Here are the books I’ve read since January of 2014 with my rating for them (5 being the best) and a brief review. Make sure you also check out my lists from previous years, as well as my recommendations on how to become a better reader.

Click here to check out my book Crowdsourcing the Message.

  1. Super Mario by Jeff Ryan (4). A fascinating look at the history of video games, focusing on Nintendo. Shows you how much thought and philosophy go into gaming and also provides a very interesting back story for those of us who grew up gaming.
  2. Newspaper Blackout by Austin Kleon (3.5). Austin is an artist with words. His book of blackout poetry is an easy, engaging read. Moreover, it invites you to try it yourself and tap into your inner artist whether you think you have it or not.
  3. The Drunkard’s Walk by Leonard Mlodinow (3). A very interesting look at how we interpret meaning from so many things in life that are actually the result of randomness. It’s intriguing to consider the research in this book and then evaluate how that affects the way we see God in our midst. My hope would be that we would more accurately see the things that are actually His doing.
  4. The Price of Inequality by Joseph Stiglitz (2). A subjective perspective looking at the issues of the economy in America. While there is much to consider in this book, overall it felt unconvincing and tedious to work through.
  5. Killing Lincoln by Bill O’Reilly (4.5). I really enjoyed how he retells the finals period of Lincoln’s life and the conspiracy behind the assassination. Reads like a great Hollywood movie.
  6. The Great Omission by Dallas Willard (4.5). A clever play on the Great Commission. Willard focuses on what it means to make disciples and not just Christians.
  7. After You Believe by NT Wright (3.5). I love Wright’s perspective but I regret to admit that I struggle mightily with his writing style. The parts that I was able to track with I sincerely enjoyed.
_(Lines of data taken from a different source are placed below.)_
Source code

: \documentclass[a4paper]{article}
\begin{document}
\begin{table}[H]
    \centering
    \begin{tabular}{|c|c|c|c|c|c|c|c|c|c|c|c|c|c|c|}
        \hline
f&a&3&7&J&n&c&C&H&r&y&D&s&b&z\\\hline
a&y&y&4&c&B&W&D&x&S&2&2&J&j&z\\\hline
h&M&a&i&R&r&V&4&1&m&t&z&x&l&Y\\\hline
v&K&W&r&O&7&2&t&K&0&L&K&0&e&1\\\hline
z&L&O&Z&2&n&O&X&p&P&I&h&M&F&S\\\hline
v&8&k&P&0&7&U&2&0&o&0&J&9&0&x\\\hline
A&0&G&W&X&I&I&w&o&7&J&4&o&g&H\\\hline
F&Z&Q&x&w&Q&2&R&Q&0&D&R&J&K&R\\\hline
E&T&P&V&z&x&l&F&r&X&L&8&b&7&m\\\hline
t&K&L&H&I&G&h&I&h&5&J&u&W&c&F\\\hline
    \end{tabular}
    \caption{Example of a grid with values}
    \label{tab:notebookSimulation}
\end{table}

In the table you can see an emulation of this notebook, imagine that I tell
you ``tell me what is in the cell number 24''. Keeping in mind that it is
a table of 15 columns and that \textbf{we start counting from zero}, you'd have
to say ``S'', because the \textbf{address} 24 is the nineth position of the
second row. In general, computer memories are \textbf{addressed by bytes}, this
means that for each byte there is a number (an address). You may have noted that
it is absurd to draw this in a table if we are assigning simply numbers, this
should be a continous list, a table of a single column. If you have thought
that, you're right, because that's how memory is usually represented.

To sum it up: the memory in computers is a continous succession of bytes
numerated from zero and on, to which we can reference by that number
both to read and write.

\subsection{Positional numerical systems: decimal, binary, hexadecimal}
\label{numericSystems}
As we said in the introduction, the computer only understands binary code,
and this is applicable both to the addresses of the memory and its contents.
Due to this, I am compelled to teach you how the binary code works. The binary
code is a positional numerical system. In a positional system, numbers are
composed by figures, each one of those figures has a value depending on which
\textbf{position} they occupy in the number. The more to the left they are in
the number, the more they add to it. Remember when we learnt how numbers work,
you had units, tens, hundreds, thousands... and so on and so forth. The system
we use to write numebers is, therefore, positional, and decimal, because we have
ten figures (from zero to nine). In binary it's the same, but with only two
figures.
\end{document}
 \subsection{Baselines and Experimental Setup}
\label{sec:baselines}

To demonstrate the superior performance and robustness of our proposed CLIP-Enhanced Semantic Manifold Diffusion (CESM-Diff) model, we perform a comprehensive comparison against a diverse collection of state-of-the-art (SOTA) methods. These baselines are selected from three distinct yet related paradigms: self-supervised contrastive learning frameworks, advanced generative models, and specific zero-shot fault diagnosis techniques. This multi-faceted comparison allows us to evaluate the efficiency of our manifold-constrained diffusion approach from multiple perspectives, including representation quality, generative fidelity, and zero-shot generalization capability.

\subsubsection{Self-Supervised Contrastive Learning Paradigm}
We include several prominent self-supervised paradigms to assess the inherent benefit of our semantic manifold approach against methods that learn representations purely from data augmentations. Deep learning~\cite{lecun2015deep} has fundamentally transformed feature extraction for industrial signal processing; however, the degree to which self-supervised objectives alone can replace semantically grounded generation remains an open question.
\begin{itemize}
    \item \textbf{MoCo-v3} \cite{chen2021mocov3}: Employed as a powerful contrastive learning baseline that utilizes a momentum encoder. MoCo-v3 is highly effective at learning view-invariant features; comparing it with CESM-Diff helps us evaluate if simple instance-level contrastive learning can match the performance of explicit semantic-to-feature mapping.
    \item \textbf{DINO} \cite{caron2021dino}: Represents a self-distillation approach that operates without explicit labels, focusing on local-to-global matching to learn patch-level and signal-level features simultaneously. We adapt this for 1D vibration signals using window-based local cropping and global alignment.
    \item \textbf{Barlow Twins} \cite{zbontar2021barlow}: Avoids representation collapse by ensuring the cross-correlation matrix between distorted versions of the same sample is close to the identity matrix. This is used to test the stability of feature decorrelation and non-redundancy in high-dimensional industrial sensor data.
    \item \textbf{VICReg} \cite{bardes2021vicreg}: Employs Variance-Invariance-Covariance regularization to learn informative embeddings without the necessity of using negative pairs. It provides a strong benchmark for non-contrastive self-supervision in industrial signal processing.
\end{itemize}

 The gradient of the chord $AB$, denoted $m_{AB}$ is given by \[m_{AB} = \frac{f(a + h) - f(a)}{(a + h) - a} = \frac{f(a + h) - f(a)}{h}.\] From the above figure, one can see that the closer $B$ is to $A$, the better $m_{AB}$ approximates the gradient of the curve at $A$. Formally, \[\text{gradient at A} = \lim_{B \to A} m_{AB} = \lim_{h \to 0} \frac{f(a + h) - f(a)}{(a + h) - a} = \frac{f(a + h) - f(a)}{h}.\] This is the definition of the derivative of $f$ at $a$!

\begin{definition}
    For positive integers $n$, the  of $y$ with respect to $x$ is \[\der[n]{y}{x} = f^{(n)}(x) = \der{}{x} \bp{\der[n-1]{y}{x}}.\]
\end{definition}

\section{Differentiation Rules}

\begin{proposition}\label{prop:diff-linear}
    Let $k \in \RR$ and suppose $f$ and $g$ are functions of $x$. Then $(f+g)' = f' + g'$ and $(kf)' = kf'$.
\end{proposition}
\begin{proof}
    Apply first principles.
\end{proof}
  8. Renovation of the Heart by Dallas Willard (3). A similar read to his Great Omission but this felt much more broad in its approach. I liked the drilled down version of The Great Omission better.
  9. The Introvert Advantage by Marti Olsen Laney (3). I was expecting a philosophy of introversion but this was more of a self-help guide for introverts. As such, some of it was helpful and other parts were almost comically humorous making introversion sound like a flaw to be adapted to.
  10. Jack by George Sayer (3). I love C.S. Lewis so I was very excited to read this biography of his life. However, it felt as if this was more of a scholarly collection of facts of Lewis’ life instead of a gripping narrative that sucks you in to the person himself.
  11. 12 Years A Slave by Solomon Northup (4). Obviously, a heartbreaking read. I was most impressed by Northup’s objective ability to view slavery and the people involved without creating cartoon villains in the process (which I’m told cannot be said of the movie version). It causes the reader to look deep inside himself and consider the way we view everyone around us.
  12. Leaders Eat Last by Simon Sinek (4.5). Looks at leadership from a variety of case studies and cultural evidence. I like the way Sinek challenges the status quo and invites the reader to think differently in a number of areas. I couldn’t agree more with him on the need of a leader to create and maintain a healthy culture for his team.